Start of RECORDS PROVIDED

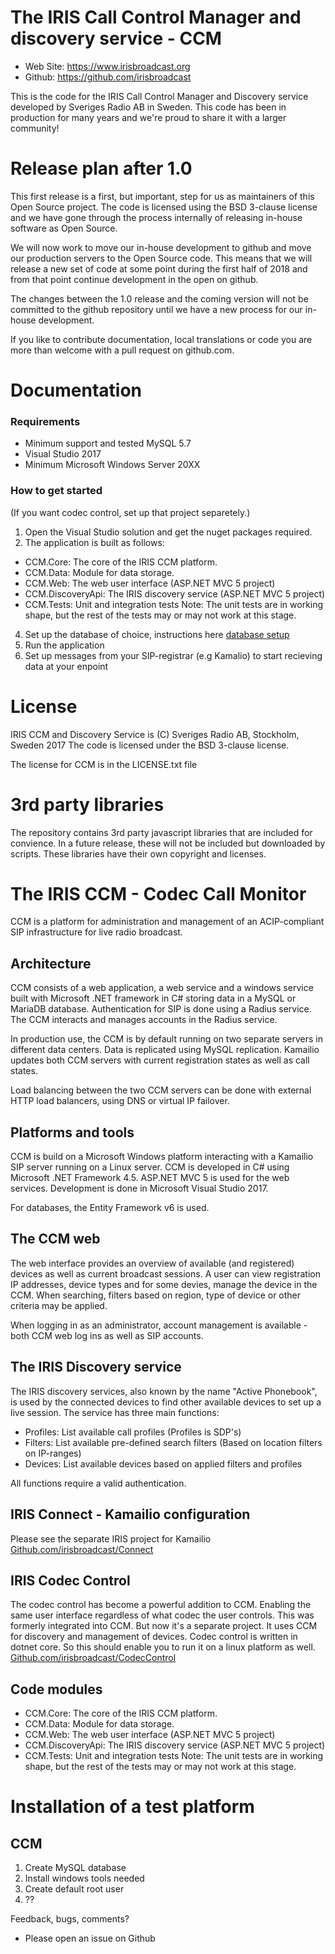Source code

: The IRIS Call Control Manager and discovery service - CCM
=========================================================

* Web Site: https://www.irisbroadcast.org
* Github: https://github.com/irisbroadcast

This is the code for the IRIS Call Control Manager and Discovery
service developed by Sveriges Radio AB in Sweden. This code has
been in production for many years and we're proud to share it
with a larger community!

Release plan after 1.0
======================

This first release is a first, but important, step for us as
maintainers of this Open Source project. The code is licensed
using the BSD 3-clause license and we have gone through the process
internally of releasing in-house software as Open Source.

We will now work to move our in-house development to github
and move our production servers to the Open Source code. This
means that we will release a new set of code at some point
during the first half of 2018 and from that point continue
development in the open on github.

The changes between the 1.0 release and the coming version will
not be committed to the github repository until we have a new
process for our in-house development.

If you like to contribute documentation, local translations
or code you are more than welcome with a pull request on github.com.

Documentation
=============

### Requirements

- Minimum support and tested MySQL 5.7
- Visual Studio 2017
- Minimum Microsoft Windows Server 20XX

### How to get started

(If you want codec control, set up that project separetely.)

1. Open the Visual Studio solution and get the nuget packages required.
2. The application is built as follows:
+ CCM.Core:	The core of the IRIS CCM platform. 
+ CCM.Data:	Module for data storage. 
+ CCM.Web: 	The web user interface (ASP.NET MVC 5 project)
+ CCM.DiscoveryApi:	The IRIS discovery service (ASP.NET MVC 5 project)
+ CCM.Tests:	Unit and integration tests
		Note: The unit tests are in working shape, but the rest of the tests may or
		may not work at this stage.

4. Set up the database of choice, instructions here [database setup](CCM.Data/README.md)
4. Run the application
5. Set up messages from your SIP-registrar (e.g Kamalio) to start recieving data at your enpoint

License
=======

IRIS CCM and Discovery Service is (C) Sveriges Radio AB, Stockholm, Sweden 2017
The code is licensed under the BSD 3-clause license.

The license for CCM is in the LICENSE.txt file

3rd party libraries
===================
The repository contains 3rd party javascript libraries that are included
for convience. In a future release, these will not be included
but downloaded by scripts. These libraries have their own
copyright and licenses.





The IRIS CCM - Codec Call Monitor
=================================

CCM is a platform for administration and management of an ACIP-compliant SIP
infrastructure for live radio broadcast.

Architecture
------------
CCM consists of a web application, a web service and a windows service built
with Microsoft .NET framework in C# storing data in a MySQL or MariaDB database.
Authentication for SIP is done using a Radius service. The CCM interacts
and manages accounts in the Radius service.

In production use, the CCM is by default running on two separate servers in 
different data centers. Data is replicated using MySQL replication. Kamailio
updates both CCM servers with current registration states as well as call states.

Load balancing between the two CCM servers can be done with external HTTP load
balancers, using DNS or virtual IP failover.

Platforms and tools
-------------------
CCM is build on a Microsoft Windows platform interacting with a Kamailio SIP server
running on a Linux server. 
CCM is developed in C# using Microsoft .NET Framework 4.5. ASP.NET MVC 5 is used for
the web services. Development is done in Microsoft Visual Studio 2017.

For databases, the Entity Framework v6 is used.

The CCM web
-----------
The web interface provides an overview of available (and registered) devices as well
as current broadcast sessions. A user can view registration IP addresses, device types
and for some devies, manage the device in the CCM. When searching, filters based on
region, type of device or other criteria may be applied.

When logging in as an administrator, account management is available - both CCM web log ins
as well as SIP accounts. 

The IRIS Discovery service
--------------------------
The IRIS discovery services, also known by the name "Active Phonebook", is used by the
connected devices to find other available devices to set up a live session. The service
has three main functions:
* Profiles:	List available call profiles (Profiles is SDP's)
* Filters:	List available pre-defined search filters (Based on location filters on IP-ranges)
* Devices:	List available devices based on applied filters and profiles

All functions require a valid authentication.

IRIS Connect - Kamailio configuration
-------------------------------------
Please see the separate IRIS project for Kamailio
[Github.com/irisbroadcast/Connect](https://github.com/IrisBroadcast/Connect)

IRIS Codec Control
------------------
The codec control has become a powerful addition to CCM. Enabling the same user interface regardless of what codec the user controls. This was formerly integrated into CCM. But now it's a separate project. It uses CCM for discovery and management of devices. 
Codec control is written in dotnet core. So this should enable you to run it on a linux platform as well.
[Github.com/irisbroadcast/CodecControl](https://github.com/IrisBroadcast/CodecControl)

Code modules
------------
* CCM.Core:	The core of the IRIS CCM platform. 
* CCM.Data:	Module for data storage. 
* CCM.Web: 	The web user interface (ASP.NET MVC 5 project)
* CCM.DiscoveryApi:	The IRIS discovery service (ASP.NET MVC 5 project)
* CCM.Tests:	Unit and integration tests
		Note: The unit tests are in working shape, but the rest of the tests may or
		may not work at this stage.

Installation of a test platform
===============================

CCM
---
1. Create MySQL database
2. Install windows tools needed
3. Create default root user
4. ??




Feedback, bugs, comments?
* Please open an issue on Github
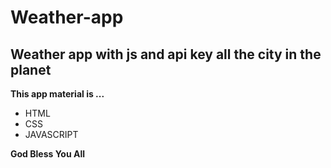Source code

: # Weather-app
<h2>Weather app with js and api key all the city in the planet </h2>
<b>This app material is ...</b>
<ul>
<li>HTML</li>
<li>CSS</li>
<li>JAVASCRIPT</li>
</ul>
<b>God Bless You All</b>
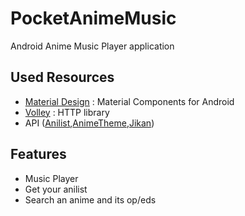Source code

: # PocketAnimeMusic
 
Android Anime Music Player application

## Used Resources

- [Material Design](https://material.io/develop/android) : Material Components for Android
- [Volley](https://github.com/google/volley) : HTTP library
- API ([Anilist](https://github.com/AniList/ApiV2-GraphQL-Docs),[AnimeTheme](https://animethemes.moe/),[Jikan](https://jikan.moe/))

## Features

- Music Player
- Get your anilist 
- Search an anime and its op/eds

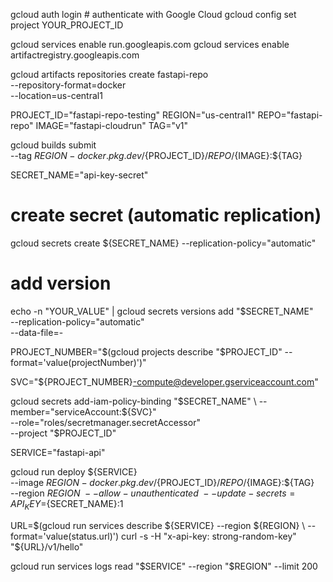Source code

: gcloud auth login         # authenticate with Google Cloud
gcloud config set project YOUR_PROJECT_ID

gcloud services enable run.googleapis.com
gcloud services enable artifactregistry.googleapis.com

gcloud artifacts repositories create fastapi-repo \
    --repository-format=docker \
    --location=us-central1

PROJECT_ID="fastapi-repo-testing"
REGION="us-central1"
REPO="fastapi-repo"
IMAGE="fastapi-cloudrun"
TAG="v1"

gcloud builds submit \
  --tag ${REGION}-docker.pkg.dev/${PROJECT_ID}/${REPO}/${IMAGE}:${TAG}

SECRET_NAME="api-key-secret"

# create secret (automatic replication)
gcloud secrets create ${SECRET_NAME} --replication-policy="automatic"

# add version
echo -n "YOUR_VALUE" | gcloud secrets versions add "$SECRET_NAME" \
  --replication-policy="automatic" \
  --data-file=-

PROJECT_NUMBER="$(gcloud projects describe "$PROJECT_ID" --format='value(projectNumber)')"

SVC="${PROJECT_NUMBER}-compute@developer.gserviceaccount.com"

gcloud secrets add-iam-policy-binding "$SECRET_NAME" \
  --member="serviceAccount:${SVC}" \
  --role="roles/secretmanager.secretAccessor" \
  --project "$PROJECT_ID"

  SERVICE="fastapi-api"

gcloud run deploy ${SERVICE} \
  --image ${REGION}-docker.pkg.dev/${PROJECT_ID}/${REPO}/${IMAGE}:${TAG} \
  --region ${REGION} \
  --allow-unauthenticated \
  --update-secrets=API_KEY=${SECRET_NAME}:1

  URL=$(gcloud run services describe ${SERVICE} --region ${REGION} \
  --format='value(status.url)')
curl -s -H "x-api-key: strong-random-key" "${URL}/v1/hello"

gcloud run services logs read "$SERVICE" --region "$REGION" --limit 200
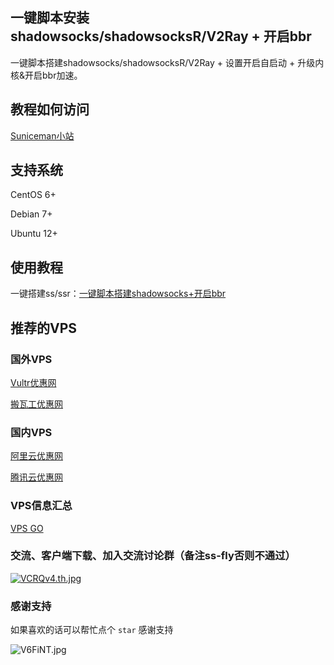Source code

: 一键脚本安装shadowsocks/shadowsocksR/V2Ray + 开启bbr
---

一键脚本搭建shadowsocks/shadowsocksR/V2Ray + 设置开启自启动 + 升级内核&开启bbr加速。

## 教程如何访问

[Suniceman小站](https://suniceman.com/2019/04/10/install-shadowsocks-in-one-command/)

## 支持系统

CentOS 6+

Debian 7+

Ubuntu 12+

## 使用教程

一键搭建ss/ssr：[一键脚本搭建shadowsocks+开启bbr](http://suniceman.com/2019/04/10/install-shadowsocks-in-one-command/)

## 推荐的VPS

### 国外VPS

[Vultr优惠网](https://www.vultryhw.cn/)

[搬瓦工优惠网](https://www.bwgyhw.cn/)

### 国内VPS

[阿里云优惠网](https://www.aliyunyhw.com)

[腾讯云优惠网](https://www.tengxunyunyhw.com)

### VPS信息汇总

[VPS GO](https://www.vpsgo.com)

### 交流、客户端下载、加入交流讨论群（备注ss-fly否则不通过） 
 [![VCRQv4.th.jpg](https://s2.ax1x.com/2019/05/23/VCRQv4.th.jpg)](https://imgchr.com/i/VCRQv4)


### 感谢支持

如果喜欢的话可以帮忙点个 `star` 感谢支持 

 ![V6FiNT.jpg](https://s2.ax1x.com/2019/06/10/V6FiNT.jpg)
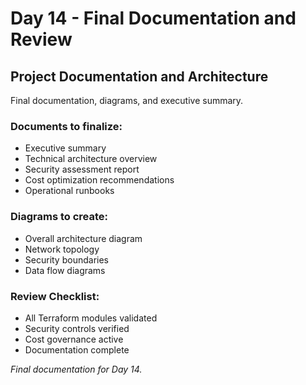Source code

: # Day 14 - Final Documentation and Review

## Project Documentation and Architecture

Final documentation, diagrams, and executive summary.

### Documents to finalize:
- Executive summary
- Technical architecture overview
- Security assessment report
- Cost optimization recommendations
- Operational runbooks

### Diagrams to create:
- Overall architecture diagram
- Network topology
- Security boundaries
- Data flow diagrams

### Review Checklist:
- All Terraform modules validated
- Security controls verified
- Cost governance active
- Documentation complete

*Final documentation for Day 14.*
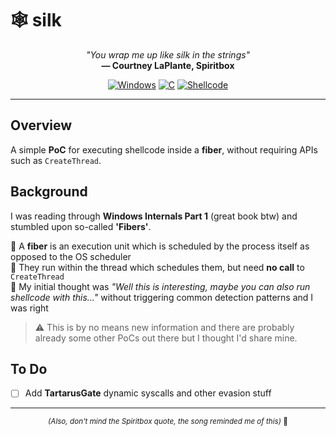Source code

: # 🕸️ silk

<div align="center">

*"You wrap me up like silk in the strings"*  
**— Courtney LaPlante, Spiritbox**

[![Windows](https://img.shields.io/badge/Platform-Windows-blue?style=flat-square&logo=windows)](https://www.microsoft.com/windows)
[![C](https://img.shields.io/badge/Language-C-00599C?style=flat-square&logo=c)](https://en.wikipedia.org/wiki/C_(programming_language))
[![Shellcode](https://img.shields.io/badge/Type-Shellcode%20Injection-red?style=flat-square)](https://attack.mitre.org/techniques/T1055/)

</div>

---

## Overview

A simple **PoC** for executing shellcode inside a **fiber**, without requiring APIs such as `CreateThread`.

## Background

I was reading through **Windows Internals Part 1** (great book btw) and stumbled upon so-called **'Fibers'**.

🔹 A **fiber** is an execution unit which is scheduled by the process itself as opposed to the OS scheduler  
🔹 They run within the thread which schedules them, but need **no call** to `CreateThread`  
🔹 My initial thought was *"Well this is interesting, maybe you can also run shellcode with this..."* without triggering common detection patterns and I was right

> ⚠️ This is by no means new information and there are probably already some other PoCs out there but I thought I'd share mine.

## To Do
- [ ] Add **TartarusGate** dynamic syscalls and other evasion stuff

---

<div align="center">
<sub><i>(Also, don't mind the Spiritbox quote, the song reminded me of this)</i> 🎵</sub>
</div>
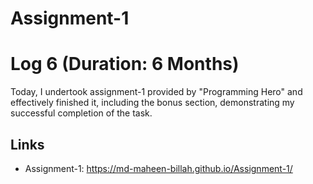 # Assignment-1
# Log 6 (Duration: 6 Months)
Today, I undertook assignment-1 provided by "Programming Hero" and effectively finished it, including the bonus section, demonstrating my successful completion of the task.


## Links

 - Assignment-1: https://md-maheen-billah.github.io/Assignment-1/

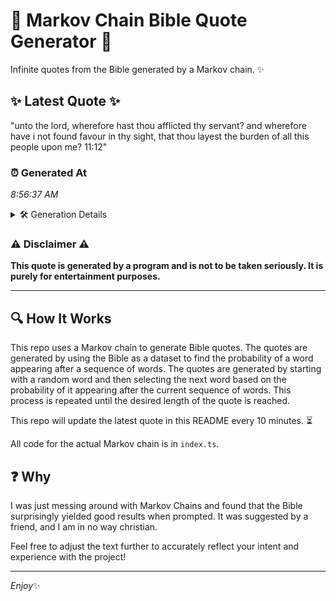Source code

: # 📖 Markov Chain Bible Quote Generator 📖

Infinite quotes from the Bible generated by a Markov chain. ✨

## ✨ Latest Quote ✨
"unto the lord, wherefore hast thou afflicted thy servant? and wherefore have i not found favour in thy sight, that thou layest the burden of all this people upon me? 11:12"

### ⏰ Generated At
*8:56:37 AM*

<details>
    <summary>🛠️ Generation Details</summary>
    <p>
        <strong>🌱 Seed:</strong> unto<br>
        <strong>🔄 Iterations:</strong> 30<br>
        <strong>📜 Context History:</strong><br>[ unto ]: the<br>[ unto, the ]: lord,<br>[ unto, the, lord, ]: wherefore<br>[ unto, the, lord,, wherefore ]: hast<br>[ unto, the, lord,, wherefore, hast ]: thou<br>[ unto, the, lord,, wherefore, hast, thou ]: afflicted<br>[ the, lord,, wherefore, hast, thou, afflicted ]: thy<br>[ lord,, wherefore, hast, thou, afflicted, thy ]: servant?<br>[ wherefore, hast, thou, afflicted, thy, servant? ]: and<br>[ hast, thou, afflicted, thy, servant?, and ]: wherefore<br>[ thou, afflicted, thy, servant?, and, wherefore ]: have<br>[ afflicted, thy, servant?, and, wherefore, have ]: i<br>[ thy, servant?, and, wherefore, have, i ]: not<br>[ servant?, and, wherefore, have, i, not ]: found<br>[ and, wherefore, have, i, not, found ]: favour<br>[ wherefore, have, i, not, found, favour ]: in<br>[ have, i, not, found, favour, in ]: thy<br>[ i, not, found, favour, in, thy ]: sight,<br>[ not, found, favour, in, thy, sight, ]: that<br>[ found, favour, in, thy, sight,, that ]: thou<br>[ favour, in, thy, sight,, that, thou ]: layest<br>[ in, thy, sight,, that, thou, layest ]: the<br>[ thy, sight,, that, thou, layest, the ]: burden<br>[ sight,, that, thou, layest, the, burden ]: of<br>[ that, thou, layest, the, burden, of ]: all<br>[ thou, layest, the, burden, of, all ]: this<br>[ layest, the, burden, of, all, this ]: people<br>[ the, burden, of, all, this, people ]: upon<br>[ burden, of, all, this, people, upon ]: me?<br>[ of, all, this, people, upon, me? ]: 11:12<br>
    </p>
</details>

### ⚠️ Disclaimer ⚠️
**This quote is generated by a program and is not to be taken seriously. It is purely for entertainment purposes.**

---

## 🔍 How It Works

This repo uses a Markov chain to generate Bible quotes. The quotes are generated by using the Bible as a dataset to find the probability of a word appearing after a sequence of words. The quotes are generated by starting with a random word and then selecting the next word based on the probability of it appearing after the current sequence of words. This process is repeated until the desired length of the quote is reached.

This repo will update the latest quote in this README every 10 minutes. ⏳

All code for the actual Markov chain is in `index.ts`.

## ❓ Why

I was just messing around with Markov Chains and found that the Bible surprisingly yielded good results when prompted. 
It was suggested by a friend, and I am in no way christian.

Feel free to adjust the text further to accurately reflect your intent and experience with the project!

---

*Enjoy*✨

End of RECORDS PROVIDED

WHAT THE TASK REQUIRES: Within the material above, output exactly the lines from the one with "as well as SIP accounts." through the one with "The codec control", end lines included, and nothing besides.

ANSWER TO THIS TASK:
as well as SIP accounts. 

The IRIS Discovery service
--------------------------
The IRIS discovery services, also known by the name "Active Phonebook", is used by the
connected devices to find other available devices to set up a live session. The service
has three main functions:
* Profiles:	List available call profiles (Profiles is SDP's)
* Filters:	List available pre-defined search filters (Based on location filters on IP-ranges)
* Devices:	List available devices based on applied filters and profiles

All functions require a valid authentication.

IRIS Connect - Kamailio configuration
-------------------------------------
Please see the separate IRIS project for Kamailio
[Github.com/irisbroadcast/Connect](https://github.com/IrisBroadcast/Connect)

IRIS Codec Control
------------------
The codec control has become a powerful addition to CCM. Enabling the same user interface regardless of what codec the user controls. This was formerly integrated into CCM. But now it's a separate project. It uses CCM for discovery and management of devices. 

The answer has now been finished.